Voyager pour être libre

« Quel dommage. Vous insinuez même que d'histoire policière en roman d'amour nous nous serions trompés de registre, c'est cela ?»

Avec le troisième roman de François Emmanuel, le sentiment agaçant que tous les ingrédients sont réunis pour faire un livre qui accroche : de l'aventure, du suspens, de l'exotisme, de l'amour. Des personnages qui s'intègrent trop bien à cette recette d'émotion : une belle héroïnomane chavirante, un violoniste slave qui se dérobe, un ancien flic dégoûté. Des décors en stuc : le grouillement de Rome, la touffeur de Palerme, le charme gris de Pétersbourg, les mystères de l'Inde, les enseignements cryptés. Et puis la déception de voir trop souvent interrompu le plaisir de la lecture par la chute sur une phrase comme coulée malgré l'auteur de son stylo allègre, presque oublieux, lue cent fois déjà, croirait-on.

Ainsi un texte conforme, ne semblant fon­der d'autre nécessité que celle du divertisse­ment estival institutionnalisé, tant le systématisme des situations, l'efficace de l'écriture irritent au début. Tant, surtout, on ressent l'inconvenance d'un jeu qui transforme le lecteur en simple voyeur. Bref, la route paraît bonne, nous sommes à peu près convaincus de n'y rien oublier au cours du voyage.

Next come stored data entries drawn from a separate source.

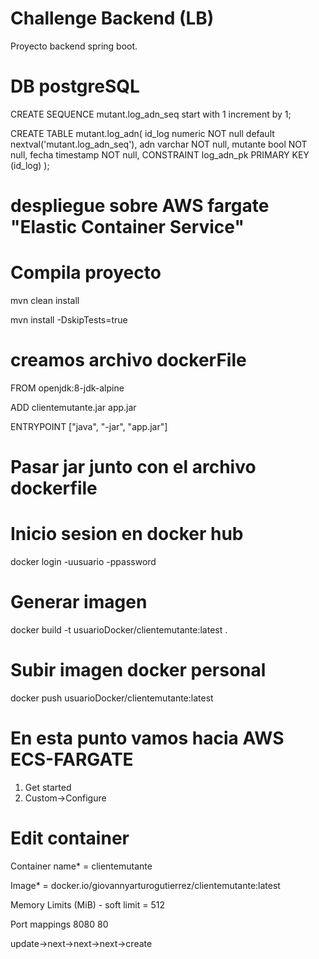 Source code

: # Challenge Backend (LB)

Proyecto backend spring boot.

# DB postgreSQL

CREATE SEQUENCE mutant.log_adn_seq
start with 1
increment by 1;

CREATE TABLE mutant.log_adn(
id_log                   numeric  NOT null default nextval('mutant.log_adn_seq'),
adn                      varchar  NOT null,
mutante                  bool     NOT null,
fecha                    timestamp NOT null,
CONSTRAINT log_adn_pk PRIMARY KEY (id_log)
);

# despliegue sobre AWS fargate "Elastic Container Service"

# Compila proyecto

mvn clean install

mvn install -DskipTests=true

# creamos archivo dockerFile

FROM openjdk:8-jdk-alpine

ADD clientemutante.jar app.jar

ENTRYPOINT ["java", "-jar", "app.jar"]

# Pasar jar junto con el archivo dockerfile

# Inicio sesion en docker hub

docker login -uusuario -ppassword

# Generar imagen

docker build -t usuarioDocker/clientemutante:latest .

# Subir imagen docker personal

docker push usuarioDocker/clientemutante:latest

# En esta punto vamos hacia AWS ECS-FARGATE

1. Get started
2. Custom->Configure

# Edit container

Container name* = clientemutante

Image* = docker.io/giovannyarturogutierrez/clientemutante:latest

Memory Limits (MiB) - soft limit = 512

Port mappings
8080
80

update->next->next->next->create

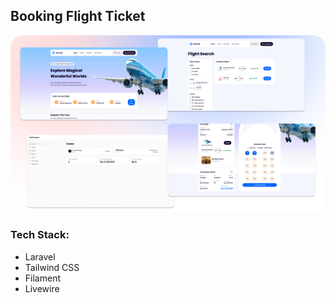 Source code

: ## Booking Flight Ticket

<img src="Booking Flight.png" style="border-radius: 20px;" />

### Tech Stack:

-   Laravel
-   Tailwind CSS
-   Filament
-   Livewire
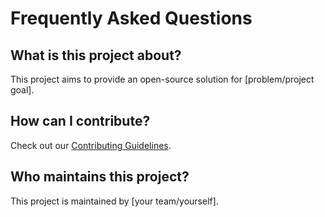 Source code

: # Frequently Asked Questions

## What is this project about?
This project aims to provide an open-source solution for [problem/project goal].

## How can I contribute?
Check out our [Contributing Guidelines](CONTRIBUTING.md).

## Who maintains this project?
This project is maintained by [your team/yourself].
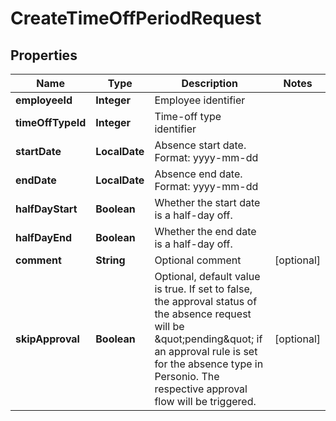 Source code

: 

# CreateTimeOffPeriodRequest


## Properties

| Name | Type | Description | Notes |
|------------ | ------------- | ------------- | -------------|
|**employeeId** | **Integer** | Employee identifier |  |
|**timeOffTypeId** | **Integer** | Time-off type identifier |  |
|**startDate** | **LocalDate** | Absence start date. Format: yyyy-mm-dd |  |
|**endDate** | **LocalDate** | Absence end date. Format: yyyy-mm-dd |  |
|**halfDayStart** | **Boolean** | Whether the start date is a half-day off. |  |
|**halfDayEnd** | **Boolean** | Whether the end date is a half-day off. |  |
|**comment** | **String** | Optional comment |  [optional] |
|**skipApproval** | **Boolean** | Optional, default value is true. If set to false, the approval status of the absence request will be \&quot;pending\&quot; if an approval rule is set for the absence type in Personio. The respective approval flow will be triggered. |  [optional] |




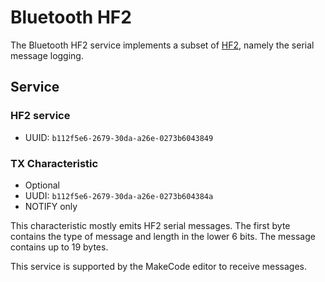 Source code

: # Bluetooth HF2

The Bluetooth HF2 service implements a subset of [HF2](https://github.com/Microsoft/uf2/blob/master/hf2.md), namely the serial message logging.

## Service

### HF2 service

* UUID: `b112f5e6-2679-30da-a26e-0273b6043849`

### TX Characteristic

* Optional
* UUDI: `b112f5e6-2679-30da-a26e-0273b604384a`
* NOTIFY only

This characteristic mostly emits HF2 serial messages. The first byte contains the type of message and length in the lower 6 bits. The message contains up to 19 bytes.

This service is supported by the MakeCode editor to receive messages. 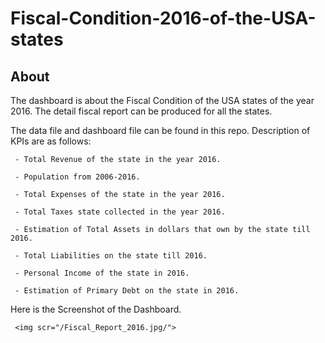 # Fiscal-Condition-2016-of-the-USA-states

## About
The dashboard is about the Fiscal Condition of the USA states of the year 2016. The detail fiscal report can be produced for all the states.

The data file and dashboard file can be found in this repo. Description of KPIs are as follows:

     - Total Revenue of the state in the year 2016.
     
     - Population from 2006-2016.
     
     - Total Expenses of the state in the year 2016.
     
     - Total Taxes state collected in the year 2016.
     
     - Estimation of Total Assets in dollars that own by the state till 2016.
     
     - Total Liabilities on the state till 2016.
     
     - Personal Income of the state in 2016.
     
     - Estimation of Primary Debt on the state in 2016.

Here is the Screenshot of the Dashboard.

     <img scr="/Fiscal_Report_2016.jpg/">
 

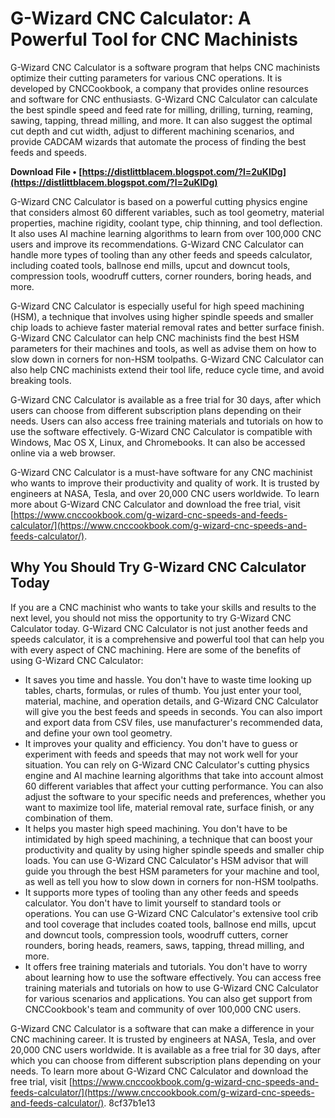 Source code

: 
 
# G-Wizard CNC Calculator: A Powerful Tool for CNC Machinists
 
G-Wizard CNC Calculator is a software program that helps CNC machinists optimize their cutting parameters for various CNC operations. It is developed by CNCCookbook, a company that provides online resources and software for CNC enthusiasts. G-Wizard CNC Calculator can calculate the best spindle speed and feed rate for milling, drilling, turning, reaming, sawing, tapping, thread milling, and more. It can also suggest the optimal cut depth and cut width, adjust to different machining scenarios, and provide CADCAM wizards that automate the process of finding the best feeds and speeds.
 
**Download File • [https://distlittblacem.blogspot.com/?l=2uKlDg](https://distlittblacem.blogspot.com/?l=2uKlDg)**


 
G-Wizard CNC Calculator is based on a powerful cutting physics engine that considers almost 60 different variables, such as tool geometry, material properties, machine rigidity, coolant type, chip thinning, and tool deflection. It also uses AI machine learning algorithms to learn from over 100,000 CNC users and improve its recommendations. G-Wizard CNC Calculator can handle more types of tooling than any other feeds and speeds calculator, including coated tools, ballnose end mills, upcut and downcut tools, compression tools, woodruff cutters, corner rounders, boring heads, and more.
 
G-Wizard CNC Calculator is especially useful for high speed machining (HSM), a technique that involves using higher spindle speeds and smaller chip loads to achieve faster material removal rates and better surface finish. G-Wizard CNC Calculator can help CNC machinists find the best HSM parameters for their machines and tools, as well as advise them on how to slow down in corners for non-HSM toolpaths. G-Wizard CNC Calculator can also help CNC machinists extend their tool life, reduce cycle time, and avoid breaking tools.
 
G-Wizard CNC Calculator is available as a free trial for 30 days, after which users can choose from different subscription plans depending on their needs. Users can also access free training materials and tutorials on how to use the software effectively. G-Wizard CNC Calculator is compatible with Windows, Mac OS X, Linux, and Chromebooks. It can also be accessed online via a web browser.
 
G-Wizard CNC Calculator is a must-have software for any CNC machinist who wants to improve their productivity and quality of work. It is trusted by engineers at NASA, Tesla, and over 20,000 CNC users worldwide. To learn more about G-Wizard CNC Calculator and download the free trial, visit [https://www.cnccookbook.com/g-wizard-cnc-speeds-and-feeds-calculator/](https://www.cnccookbook.com/g-wizard-cnc-speeds-and-feeds-calculator/).

## Why You Should Try G-Wizard CNC Calculator Today
 
If you are a CNC machinist who wants to take your skills and results to the next level, you should not miss the opportunity to try G-Wizard CNC Calculator today. G-Wizard CNC Calculator is not just another feeds and speeds calculator, it is a comprehensive and powerful tool that can help you with every aspect of CNC machining. Here are some of the benefits of using G-Wizard CNC Calculator:
 
- It saves you time and hassle. You don't have to waste time looking up tables, charts, formulas, or rules of thumb. You just enter your tool, material, machine, and operation details, and G-Wizard CNC Calculator will give you the best feeds and speeds in seconds. You can also import and export data from CSV files, use manufacturer's recommended data, and define your own tool geometry.
- It improves your quality and efficiency. You don't have to guess or experiment with feeds and speeds that may not work well for your situation. You can rely on G-Wizard CNC Calculator's cutting physics engine and AI machine learning algorithms that take into account almost 60 different variables that affect your cutting performance. You can also adjust the software to your specific needs and preferences, whether you want to maximize tool life, material removal rate, surface finish, or any combination of them.
- It helps you master high speed machining. You don't have to be intimidated by high speed machining, a technique that can boost your productivity and quality by using higher spindle speeds and smaller chip loads. You can use G-Wizard CNC Calculator's HSM advisor that will guide you through the best HSM parameters for your machine and tool, as well as tell you how to slow down in corners for non-HSM toolpaths.
- It supports more types of tooling than any other feeds and speeds calculator. You don't have to limit yourself to standard tools or operations. You can use G-Wizard CNC Calculator's extensive tool crib and tool coverage that includes coated tools, ballnose end mills, upcut and downcut tools, compression tools, woodruff cutters, corner rounders, boring heads, reamers, saws, tapping, thread milling, and more.
- It offers free training materials and tutorials. You don't have to worry about learning how to use the software effectively. You can access free training materials and tutorials on how to use G-Wizard CNC Calculator for various scenarios and applications. You can also get support from CNCCookbook's team and community of over 100,000 CNC users.

G-Wizard CNC Calculator is a software that can make a difference in your CNC machining career. It is trusted by engineers at NASA, Tesla, and over 20,000 CNC users worldwide. It is available as a free trial for 30 days, after which you can choose from different subscription plans depending on your needs. To learn more about G-Wizard CNC Calculator and download the free trial, visit [https://www.cnccookbook.com/g-wizard-cnc-speeds-and-feeds-calculator/](https://www.cnccookbook.com/g-wizard-cnc-speeds-and-feeds-calculator/).
 8cf37b1e13
 
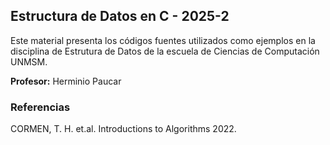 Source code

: ## Estructura de Datos en C - 2025-2

Este material presenta los códigos fuentes utilizados como ejemplos en la disciplina de Estrutura de Datos de la escuela de Ciencias de Computación UNMSM. 

**Profesor:** Herminio Paucar


### Referencias 

CORMEN, T. H. et.al. Introductions to Algorithms 2022.
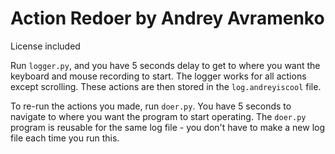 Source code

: # Action Redoer by Andrey Avramenko

License included

Run `logger.py`, and you have 5 seconds delay to get to where you want the keyboard and mouse recording to start. The logger works for all actions except scrolling. These actions are then stored in the `log.andreyiscool` file. 

To re-run the actions you made, run `doer.py`. You have 5 seconds to navigate to where you want the program to start operating. The `doer.py` program is reusable for the same log file - you don't have to make a new log file each time you run this. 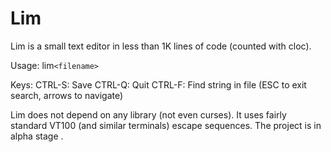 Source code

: Lim
===

Lim is a small text editor in less than 1K lines of code (counted with cloc).

Usage: lim`<filename>`

Keys:
    CTRL-S: Save
    CTRL-Q: Quit
    CTRL-F: Find string in file (ESC to exit search, arrows to navigate)

Lim  does not depend on any library (not even curses). It uses fairly standard
VT100 (and similar terminals) escape sequences. The project is in alpha
stage .
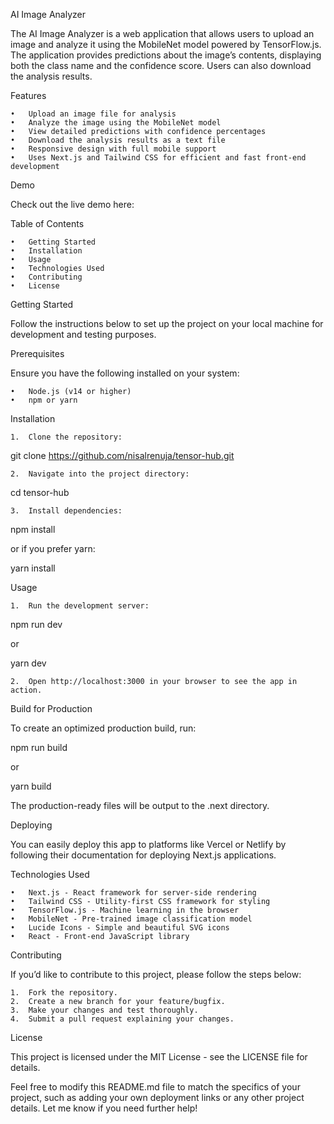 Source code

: AI Image Analyzer

The AI Image Analyzer is a web application that allows users to upload an image and analyze it using the MobileNet model powered by TensorFlow.js. The application provides predictions about the image’s contents, displaying both the class name and the confidence score. Users can also download the analysis results.

Features

    •	Upload an image file for analysis
    •	Analyze the image using the MobileNet model
    •	View detailed predictions with confidence percentages
    •	Download the analysis results as a text file
    •	Responsive design with full mobile support
    •	Uses Next.js and Tailwind CSS for efficient and fast front-end development

Demo

Check out the live demo here:

Table of Contents

    •	Getting Started
    •	Installation
    •	Usage
    •	Technologies Used
    •	Contributing
    •	License

Getting Started

Follow the instructions below to set up the project on your local machine for development and testing purposes.

Prerequisites

Ensure you have the following installed on your system:

    •	Node.js (v14 or higher)
    •	npm or yarn

Installation

    1.	Clone the repository:

git clone https://github.com/nisalrenuja/tensor-hub.git

    2.	Navigate into the project directory:

cd tensor-hub

    3.	Install dependencies:

npm install

or if you prefer yarn:

yarn install

Usage

    1.	Run the development server:

npm run dev

or

yarn dev

    2.	Open http://localhost:3000 in your browser to see the app in action.

Build for Production

To create an optimized production build, run:

npm run build

or

yarn build

The production-ready files will be output to the .next directory.

Deploying

You can easily deploy this app to platforms like Vercel or Netlify by following their documentation for deploying Next.js applications.

Technologies Used

    •	Next.js - React framework for server-side rendering
    •	Tailwind CSS - Utility-first CSS framework for styling
    •	TensorFlow.js - Machine learning in the browser
    •	MobileNet - Pre-trained image classification model
    •	Lucide Icons - Simple and beautiful SVG icons
    •	React - Front-end JavaScript library

Contributing

If you’d like to contribute to this project, please follow the steps below:

    1.	Fork the repository.
    2.	Create a new branch for your feature/bugfix.
    3.	Make your changes and test thoroughly.
    4.	Submit a pull request explaining your changes.

License

This project is licensed under the MIT License - see the LICENSE file for details.

Feel free to modify this README.md file to match the specifics of your project, such as adding your own deployment links or any other project details. Let me know if you need further help!
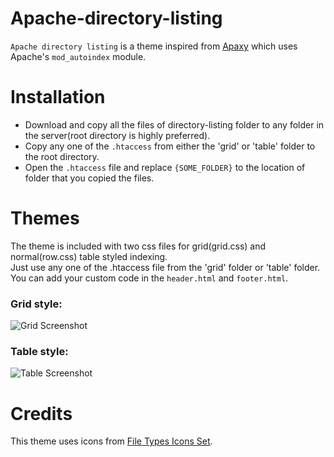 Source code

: # Apache-directory-listing
`Apache directory listing` is a theme inspired from [Apaxy](https://github.com/AdamWhitcroft/Apaxy) which uses Apache's `mod_autoindex` module.  

# Installation
* Download and copy all the files of directory-listing folder to any folder in the server(root directory is highly preferred).
* Copy any one of the `.htaccess` from either the 'grid' or 'table' folder to the root directory.
* Open the `.htaccess` file and replace `{SOME_FOLDER}` to the location of folder that you copied the files.  

# Themes
The theme is included with two css files for grid(grid.css) and normal(row.css) table styled indexing.  
Just use any one of the .htaccess file from the 'grid' folder or 'table' folder.  
You can add your custom code in the `header.html` and `footer.html`.

### Grid style:  
![Grid Screenshot](https://raw.githubusercontent.com/Ramlmn/Apache-directory-listing/master/screenshots/grid.png)  

### Table style:  
![Table Screenshot](https://raw.githubusercontent.com/Ramlmn/Apache-directory-listing/master/screenshots/table.png)  

# Credits
This theme uses icons from [File Types Icons Set](http://uifest.com/product/file-types-icons-set).
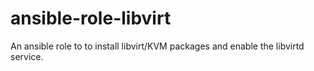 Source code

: # ansible-role-libvirt
An ansible role to to install libvirt/KVM packages and enable the libvirtd service.
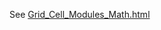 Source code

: See [Grid_Cell_Modules_Math.html](http://numenta.github.io/htmresearch/documents/modules-math/Grid_Cell_Modules_Math.html)
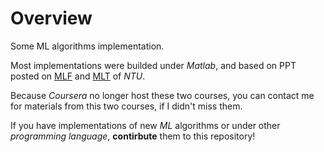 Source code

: # Overview

Some ML algorithms implementation.

Most implementations were builded under *Matlab*, and based on PPT posted on [MLF](https://www.coursera.org/course/ntumlone) and [MLT](https://www.coursera.org/course/ntumltwo) of *NTU*.

Because *Coursera* no longer host these two courses, you can contact me for materials from this two courses, if I didn't miss them.

If you have implementations of new *ML* algorithms or under other *programming language*, **contirbute** them to this repository!
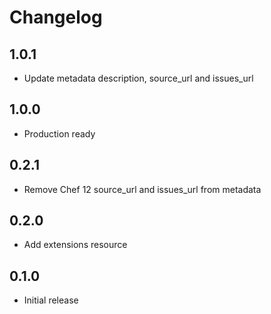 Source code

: # Changelog

## 1.0.1

- Update metadata description, source_url and issues_url

## 1.0.0

- Production ready

## 0.2.1

- Remove Chef 12 source_url and issues_url from metadata

## 0.2.0

- Add extensions resource

## 0.1.0

- Initial release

Et pourtant (bien sûr). Il ne s'agit pas d'un retournement abrupt qui viendrait finale­ment affirmer le ballet des stéréotypes, mais d'une danse véritable, d'abord tremblante et incertaine, d'un déploiement du texte hors des bornes qu'il semblait s'être imposées. Les personnages du roman quittent le sol mille fois foulé du possible best seller pour épouser les lieux auxquels jusqu'ici ils étaient rivés. Ce n'est plus la Palerme frela­tée du baroudeur, la séduction pâle de la Russie des guides, et Lisa, la fille perdue que sa déchéance rendait si désirable, enlève son maquillage outragé. Une mélancolie douce, en même temps qu'un espoir vivant, confèrent à La Partie d'échecs indiens une dimension nouvelle, j'oserais dire spiri­tuelle, trouvant dans l'air léger qui souffle maintenant sur le texte un médium idéal. Peut-être faut-il chercher le sens de ce pro­dige dans la lente métamorphose de Seguzzi-le-flic, héros et narrateur de cette aventure. Car il se débarrasse progressive­ment de ses peaux surnuméraires, jette les rôles qui lui étaient impartis aux ordures. Sans doute est-il touché par l'amour, mais surtout par l'urgence d'une quête autre, dont il ne connaît pas le terme. Est-ce celle de la liberté ou simplement la recherche d'une harmonie semblable à celle d'un vio­lon Guadagnini ? Est-ce apprendre à fécon­der l'absence qui constitue chaque être hu­main ? Et le roman n'est-il pas aussi, à sa manière, le récit d'un voyage vers Utopia, un lieu où les hommes inventent des gestes et des mots justes pour se rencontrer, nouant ainsi entre eux des liens plus purs ? Partout, de Rome à Quilon dans le Sud de l'Inde en passant par Palerme et Repino en Russie, la mer est présente comme ouver­ture et comme limite.